Hume does admit that (1) personal factors and (2) cultural factors are difficult to assimilate into the above theory. Cooper feels that on these points Hume needs to be questioned. Standards of taste, he seems to suggest, and men of good judgment, are culture bound. Such standards and such men function well within a particular culture and age, but not across cultures and ages.

It might be interesting to transpose all this into a Lonergan context. From what I understand, Lonergan does not quite enter into questions of aesthetic judgment.

Then of course there is Gadamer with his treatment of art as a way to truth, a playful way to truth, in a manner not unlike the functioning of phronesis or common sense.

Friday 15 January 2010

A new language for systematic theology

I think I must definitely get back to doing some research on Lonergan - and to something I have been toying with ever since my doctoral dissertation: Lonergan's long struggle to discover / find a new language for systematic theology. The part to be researched is the journey from Insight to Method - ground that I covered in some way in Hermeneutics and Method, but there is much more, a wealth of material that I think we have much to learn from.

So: flag the area, divide it, work out a series of articles, work them eventually into a book...

The final outcome is 'clear', of course: Lonergan's Method in Theology. But research into the background from which this arose is always illuminating. And much of that background lies in unpublished scribbles and notes... now available online, thanks to the archives being put up by Robert Doran, but still to be researched, made available, brought to light.

Thursday 14 January 2010

Aristotle on feelings

Aristotle seems to have a different take on feelings from Plato.

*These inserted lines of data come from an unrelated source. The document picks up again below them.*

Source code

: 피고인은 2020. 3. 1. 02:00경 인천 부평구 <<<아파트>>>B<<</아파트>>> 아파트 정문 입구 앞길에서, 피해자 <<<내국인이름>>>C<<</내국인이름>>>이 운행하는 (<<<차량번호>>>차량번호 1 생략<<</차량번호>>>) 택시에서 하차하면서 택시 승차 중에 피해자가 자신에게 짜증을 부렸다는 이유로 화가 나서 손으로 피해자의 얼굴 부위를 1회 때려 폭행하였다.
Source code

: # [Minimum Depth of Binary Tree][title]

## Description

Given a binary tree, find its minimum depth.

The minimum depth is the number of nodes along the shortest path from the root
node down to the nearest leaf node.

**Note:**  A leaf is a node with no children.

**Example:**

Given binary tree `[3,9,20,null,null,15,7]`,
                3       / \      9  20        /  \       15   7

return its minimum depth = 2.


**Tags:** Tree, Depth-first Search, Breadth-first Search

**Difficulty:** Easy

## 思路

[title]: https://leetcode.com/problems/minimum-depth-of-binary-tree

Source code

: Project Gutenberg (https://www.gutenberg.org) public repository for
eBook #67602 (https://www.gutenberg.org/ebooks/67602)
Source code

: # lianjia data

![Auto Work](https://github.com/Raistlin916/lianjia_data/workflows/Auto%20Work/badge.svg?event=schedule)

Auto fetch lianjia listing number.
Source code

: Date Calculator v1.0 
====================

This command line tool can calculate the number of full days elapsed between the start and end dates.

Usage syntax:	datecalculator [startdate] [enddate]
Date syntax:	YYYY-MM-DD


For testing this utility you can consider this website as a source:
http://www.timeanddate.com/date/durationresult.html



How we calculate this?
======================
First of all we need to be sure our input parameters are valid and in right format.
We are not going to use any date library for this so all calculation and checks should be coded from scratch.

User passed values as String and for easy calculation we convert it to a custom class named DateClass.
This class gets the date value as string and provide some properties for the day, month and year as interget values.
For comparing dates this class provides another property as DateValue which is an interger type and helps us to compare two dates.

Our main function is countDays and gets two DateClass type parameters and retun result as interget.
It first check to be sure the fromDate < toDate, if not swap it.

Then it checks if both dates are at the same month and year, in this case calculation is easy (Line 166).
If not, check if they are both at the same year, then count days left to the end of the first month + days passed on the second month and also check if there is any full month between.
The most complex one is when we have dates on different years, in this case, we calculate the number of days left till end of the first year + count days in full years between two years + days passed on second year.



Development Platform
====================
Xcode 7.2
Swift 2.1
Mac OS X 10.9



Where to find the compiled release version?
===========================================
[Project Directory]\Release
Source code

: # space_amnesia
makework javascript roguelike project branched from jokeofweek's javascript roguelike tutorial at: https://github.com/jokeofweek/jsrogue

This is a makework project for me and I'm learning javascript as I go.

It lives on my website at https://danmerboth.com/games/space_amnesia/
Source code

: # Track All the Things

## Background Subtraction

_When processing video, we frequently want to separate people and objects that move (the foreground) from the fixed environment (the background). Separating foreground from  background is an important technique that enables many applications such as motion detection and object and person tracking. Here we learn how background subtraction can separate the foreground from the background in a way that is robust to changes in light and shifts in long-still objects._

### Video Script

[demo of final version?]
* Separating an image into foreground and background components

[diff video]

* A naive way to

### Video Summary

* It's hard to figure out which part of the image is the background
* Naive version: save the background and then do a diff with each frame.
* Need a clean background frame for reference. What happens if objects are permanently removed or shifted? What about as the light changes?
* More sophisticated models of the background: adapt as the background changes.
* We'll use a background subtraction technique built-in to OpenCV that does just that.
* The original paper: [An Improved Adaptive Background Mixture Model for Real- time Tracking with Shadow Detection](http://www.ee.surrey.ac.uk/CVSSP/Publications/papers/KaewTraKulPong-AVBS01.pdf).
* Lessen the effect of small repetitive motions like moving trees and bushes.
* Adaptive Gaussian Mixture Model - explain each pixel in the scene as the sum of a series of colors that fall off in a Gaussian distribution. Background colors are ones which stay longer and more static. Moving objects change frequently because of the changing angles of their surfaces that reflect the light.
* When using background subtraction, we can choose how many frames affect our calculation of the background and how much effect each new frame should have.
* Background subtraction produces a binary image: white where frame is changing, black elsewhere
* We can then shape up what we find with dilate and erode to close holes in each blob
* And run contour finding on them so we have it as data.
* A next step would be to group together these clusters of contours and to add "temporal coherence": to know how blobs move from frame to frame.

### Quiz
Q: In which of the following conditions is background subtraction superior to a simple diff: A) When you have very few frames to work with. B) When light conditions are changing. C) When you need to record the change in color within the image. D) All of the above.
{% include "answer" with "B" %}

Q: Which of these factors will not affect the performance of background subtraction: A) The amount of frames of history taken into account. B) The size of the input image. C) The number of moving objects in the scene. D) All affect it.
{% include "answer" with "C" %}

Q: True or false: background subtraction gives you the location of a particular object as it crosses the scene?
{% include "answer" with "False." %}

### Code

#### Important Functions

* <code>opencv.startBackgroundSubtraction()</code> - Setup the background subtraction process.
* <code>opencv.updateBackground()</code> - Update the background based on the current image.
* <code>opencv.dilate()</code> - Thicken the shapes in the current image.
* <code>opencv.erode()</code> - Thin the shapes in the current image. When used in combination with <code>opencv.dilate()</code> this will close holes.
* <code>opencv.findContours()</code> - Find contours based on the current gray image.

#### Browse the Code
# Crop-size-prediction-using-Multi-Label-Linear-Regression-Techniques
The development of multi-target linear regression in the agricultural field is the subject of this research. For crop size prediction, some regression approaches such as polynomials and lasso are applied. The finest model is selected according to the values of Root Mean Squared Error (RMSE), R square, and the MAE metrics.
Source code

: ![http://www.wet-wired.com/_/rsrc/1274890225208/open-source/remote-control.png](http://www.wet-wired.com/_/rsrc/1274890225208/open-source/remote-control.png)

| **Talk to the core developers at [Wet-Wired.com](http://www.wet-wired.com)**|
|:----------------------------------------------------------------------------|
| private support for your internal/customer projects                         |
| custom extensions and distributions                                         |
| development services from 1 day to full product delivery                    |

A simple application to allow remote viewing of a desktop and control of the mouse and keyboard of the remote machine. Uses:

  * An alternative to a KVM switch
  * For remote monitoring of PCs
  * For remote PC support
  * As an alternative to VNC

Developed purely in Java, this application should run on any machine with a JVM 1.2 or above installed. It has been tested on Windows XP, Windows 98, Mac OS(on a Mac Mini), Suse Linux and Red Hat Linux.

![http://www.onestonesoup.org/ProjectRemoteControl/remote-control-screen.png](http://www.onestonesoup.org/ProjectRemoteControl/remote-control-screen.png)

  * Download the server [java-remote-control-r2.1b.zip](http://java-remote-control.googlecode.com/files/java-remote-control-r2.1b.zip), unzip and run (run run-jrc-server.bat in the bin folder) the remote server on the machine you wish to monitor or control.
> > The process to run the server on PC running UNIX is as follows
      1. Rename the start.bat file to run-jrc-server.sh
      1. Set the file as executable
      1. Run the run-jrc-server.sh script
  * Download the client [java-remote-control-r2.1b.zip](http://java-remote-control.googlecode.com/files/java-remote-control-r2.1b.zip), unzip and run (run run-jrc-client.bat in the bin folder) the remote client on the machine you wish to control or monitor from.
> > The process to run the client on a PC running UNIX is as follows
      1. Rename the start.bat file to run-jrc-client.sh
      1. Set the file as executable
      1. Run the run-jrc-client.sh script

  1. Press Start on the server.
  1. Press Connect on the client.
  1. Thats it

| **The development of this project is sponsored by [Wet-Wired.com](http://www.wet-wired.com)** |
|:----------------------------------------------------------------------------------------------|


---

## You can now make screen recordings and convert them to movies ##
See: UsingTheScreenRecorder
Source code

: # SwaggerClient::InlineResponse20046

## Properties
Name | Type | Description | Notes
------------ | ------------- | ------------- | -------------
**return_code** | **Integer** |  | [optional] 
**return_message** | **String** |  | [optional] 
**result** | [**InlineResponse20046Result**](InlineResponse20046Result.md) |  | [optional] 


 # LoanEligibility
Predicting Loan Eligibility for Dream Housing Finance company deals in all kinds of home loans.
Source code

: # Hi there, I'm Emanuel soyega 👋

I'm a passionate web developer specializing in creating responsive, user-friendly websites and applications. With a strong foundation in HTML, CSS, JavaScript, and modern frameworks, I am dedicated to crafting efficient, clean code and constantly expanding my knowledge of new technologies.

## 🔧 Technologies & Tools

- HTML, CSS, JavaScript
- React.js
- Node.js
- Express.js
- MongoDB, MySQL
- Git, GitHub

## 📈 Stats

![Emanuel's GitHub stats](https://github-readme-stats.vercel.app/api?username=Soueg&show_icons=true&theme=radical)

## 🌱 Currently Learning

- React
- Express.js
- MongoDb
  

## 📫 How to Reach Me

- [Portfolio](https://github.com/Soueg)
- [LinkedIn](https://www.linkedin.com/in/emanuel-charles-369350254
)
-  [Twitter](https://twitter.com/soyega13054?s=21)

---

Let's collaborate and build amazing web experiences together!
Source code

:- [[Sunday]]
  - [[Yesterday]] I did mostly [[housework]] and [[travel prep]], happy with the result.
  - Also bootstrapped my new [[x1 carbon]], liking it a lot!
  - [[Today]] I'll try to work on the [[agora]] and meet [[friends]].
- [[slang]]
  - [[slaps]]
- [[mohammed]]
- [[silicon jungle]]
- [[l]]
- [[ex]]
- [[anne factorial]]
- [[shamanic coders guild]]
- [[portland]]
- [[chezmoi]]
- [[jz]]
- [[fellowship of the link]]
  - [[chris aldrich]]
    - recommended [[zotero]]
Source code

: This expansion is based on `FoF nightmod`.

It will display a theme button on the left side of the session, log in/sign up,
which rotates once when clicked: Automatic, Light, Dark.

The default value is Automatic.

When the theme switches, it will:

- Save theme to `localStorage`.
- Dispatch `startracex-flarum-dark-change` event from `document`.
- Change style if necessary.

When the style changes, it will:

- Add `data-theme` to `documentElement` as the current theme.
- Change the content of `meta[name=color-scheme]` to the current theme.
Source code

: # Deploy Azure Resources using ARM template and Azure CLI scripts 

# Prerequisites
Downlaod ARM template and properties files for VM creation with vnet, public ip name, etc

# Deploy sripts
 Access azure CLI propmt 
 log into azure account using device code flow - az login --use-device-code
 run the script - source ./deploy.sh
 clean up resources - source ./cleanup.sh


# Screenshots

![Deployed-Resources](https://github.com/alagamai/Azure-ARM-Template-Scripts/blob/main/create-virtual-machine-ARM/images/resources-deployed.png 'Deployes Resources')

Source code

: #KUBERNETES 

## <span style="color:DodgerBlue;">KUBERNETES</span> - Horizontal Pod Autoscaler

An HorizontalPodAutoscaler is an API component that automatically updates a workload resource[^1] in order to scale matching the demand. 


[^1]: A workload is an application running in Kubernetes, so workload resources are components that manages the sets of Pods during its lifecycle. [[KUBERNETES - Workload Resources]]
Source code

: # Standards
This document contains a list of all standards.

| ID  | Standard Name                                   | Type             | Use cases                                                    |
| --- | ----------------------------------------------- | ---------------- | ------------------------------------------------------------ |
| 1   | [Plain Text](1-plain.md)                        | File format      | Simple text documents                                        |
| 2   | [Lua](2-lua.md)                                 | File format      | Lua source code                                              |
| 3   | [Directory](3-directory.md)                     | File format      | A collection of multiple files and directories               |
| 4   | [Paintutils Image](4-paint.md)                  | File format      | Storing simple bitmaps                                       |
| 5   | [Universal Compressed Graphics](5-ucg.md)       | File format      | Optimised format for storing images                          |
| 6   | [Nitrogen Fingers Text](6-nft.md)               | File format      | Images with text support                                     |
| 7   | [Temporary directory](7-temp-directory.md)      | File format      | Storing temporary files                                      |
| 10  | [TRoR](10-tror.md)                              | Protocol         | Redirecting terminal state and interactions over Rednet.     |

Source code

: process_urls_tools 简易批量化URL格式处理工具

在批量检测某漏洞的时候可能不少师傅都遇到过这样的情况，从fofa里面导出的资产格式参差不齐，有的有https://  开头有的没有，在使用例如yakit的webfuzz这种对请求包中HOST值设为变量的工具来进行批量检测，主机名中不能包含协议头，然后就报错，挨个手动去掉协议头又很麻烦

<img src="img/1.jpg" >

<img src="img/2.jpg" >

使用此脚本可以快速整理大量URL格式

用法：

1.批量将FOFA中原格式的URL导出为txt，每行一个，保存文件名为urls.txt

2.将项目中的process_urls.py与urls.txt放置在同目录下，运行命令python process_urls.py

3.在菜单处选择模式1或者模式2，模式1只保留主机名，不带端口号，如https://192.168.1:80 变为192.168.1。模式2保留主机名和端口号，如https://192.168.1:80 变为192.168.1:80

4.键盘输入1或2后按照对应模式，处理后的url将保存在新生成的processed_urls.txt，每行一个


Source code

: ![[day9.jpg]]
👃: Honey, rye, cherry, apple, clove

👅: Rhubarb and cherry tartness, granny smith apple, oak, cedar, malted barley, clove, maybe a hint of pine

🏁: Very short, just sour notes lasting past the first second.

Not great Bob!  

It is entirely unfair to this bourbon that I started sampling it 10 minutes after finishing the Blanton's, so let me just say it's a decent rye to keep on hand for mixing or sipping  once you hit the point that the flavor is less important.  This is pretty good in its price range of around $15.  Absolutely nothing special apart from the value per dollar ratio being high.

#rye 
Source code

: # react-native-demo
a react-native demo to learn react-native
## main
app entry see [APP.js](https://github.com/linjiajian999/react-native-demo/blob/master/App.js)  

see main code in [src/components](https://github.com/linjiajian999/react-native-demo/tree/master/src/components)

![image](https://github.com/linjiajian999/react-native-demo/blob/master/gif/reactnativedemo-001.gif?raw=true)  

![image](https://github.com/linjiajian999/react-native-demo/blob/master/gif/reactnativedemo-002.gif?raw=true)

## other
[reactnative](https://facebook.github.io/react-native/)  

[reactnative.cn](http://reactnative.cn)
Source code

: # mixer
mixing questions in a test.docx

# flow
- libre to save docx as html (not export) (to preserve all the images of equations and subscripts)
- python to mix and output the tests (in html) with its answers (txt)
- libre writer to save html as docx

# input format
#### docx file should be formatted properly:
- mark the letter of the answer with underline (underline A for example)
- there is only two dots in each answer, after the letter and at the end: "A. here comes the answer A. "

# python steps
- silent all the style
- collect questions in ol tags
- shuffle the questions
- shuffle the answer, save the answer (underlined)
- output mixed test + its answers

He has the famous definition of tragedy as effecting a catharsis of the two emotions of pity and fear. (Poetics ch. 6, 1449b)

Cooper comments: Good art [note the adjective 'good'] can benefit both understanding and emotions - or better, in doing either of these, it does both. I.e. if it benefits one, it benefits the other. to benefit one is to benefit the other. The reason Aristotle can say this is that he rejects Plato's Manichean divide between reason and the passions. (Recall the higher and lower parts of the mind.) Far from the latter being always a distraction to reason, it will often be irrational not to feel, say, shame or anger. Mature understanding and mature emotional sensitivity are inseparable elements of the good life. And art can contribute to both. (Cooper 29-30)

In contrast to Plato for whom art itself is bad, we find Aristotle here speaking of good art (implying, presumably, that there is also bad art).

Poetics ch. 13, in fact, talks about what should not be shown in poetry: virtuous men passing from good to bad fortune, since this does not arouse fear or pity, but only outrage; bad men passing from bad to good fortune: this is neither tragic nor does it satisfy human feeling, nor does it arouse pity and fear; nor a wicked man passing from good to bad fortune: this would satisfy human feeling, but not arouse pity or fear. So there is one alternative left: the man who is not pre-eminent in moral virtue, who passes to bad fortune not through vice or wickedness, but because of some piece of ignorance, and who is of high repute and great good fortune.

Poetry, history and philosophy

In contrast to Plato, who spoke of the ancient quarrel between philosophy and poetry, Aristotle makes poetry closer to philosophy than to history. Where history deals with the particular and contingent, poetry deals with the probable or necessary - and so it approaches philosophy which, according to Aristotle, deals with the necessary.
The essential difference [between history and poetry] is that one tells us what happened and the other the sort of thing that would happen. That is why poetry is at once more like philosophy and more worth while than history. (Poetics ch. 9, 1451a - 1451b)
What is interesting is that Gadamer thought it fit to look to art as a way of conceptualizing the approach to truth in the human sciences - including, I suppose, history.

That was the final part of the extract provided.